The dilemma centres on the cost of living crisis, which is only going to worsen now that gas prices are on course to rocket again and oil prices along with them.
Within seconds of the first reports from Ukraine of the invasion, traders were hiking the cost of gas back towards levels seen in December last year. That was the month prices reached nine times the five-year average, before falling back to five times the average in January.
Analysts have warned that household gas and electricity bills could rise by a further £600-£1,000 a year – to as much as £3,000 – if wholesale gas prices are kept high by an ongoing war.
Petrol prices, which in January appeared to have passed their peak when they began falling towards £1.40 a litre, are heading back to record highs of £1.50 and beyond.
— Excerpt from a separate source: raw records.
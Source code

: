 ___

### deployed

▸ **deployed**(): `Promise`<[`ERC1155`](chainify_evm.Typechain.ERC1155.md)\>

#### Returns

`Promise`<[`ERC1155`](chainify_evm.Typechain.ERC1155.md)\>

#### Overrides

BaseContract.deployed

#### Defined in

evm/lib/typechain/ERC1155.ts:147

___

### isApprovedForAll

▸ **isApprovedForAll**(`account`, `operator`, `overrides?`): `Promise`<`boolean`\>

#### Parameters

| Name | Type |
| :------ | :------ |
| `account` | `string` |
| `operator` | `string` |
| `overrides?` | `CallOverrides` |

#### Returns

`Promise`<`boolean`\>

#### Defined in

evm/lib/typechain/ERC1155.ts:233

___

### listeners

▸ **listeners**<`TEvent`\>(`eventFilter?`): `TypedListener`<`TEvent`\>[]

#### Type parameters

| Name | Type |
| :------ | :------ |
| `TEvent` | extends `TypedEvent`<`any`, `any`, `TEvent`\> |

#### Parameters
In some parts of the country, they have already exceeded £1.60 a litre.
A surge in energy costs has put inflation on track to hit 7% or 8% by the spring, and possibly higher in the summer, eating into the disposable incomes of middle earners and pushing many of those on low wages into poverty.
The combined effect on the bottom two-thirds of households will be to slow the economy, which has come to depend to a disturbingly high degree, during a decade or more of public spending cuts, on consumer spending.
Rishi Sunak is planning to make the cost of living crisis worse by increasing taxes – national insurance will rise by 1.25% in April and income tax will rise via a freeze on thresholds, bringing more people into paying tax at the standard rate and more people paying higher-rate tax.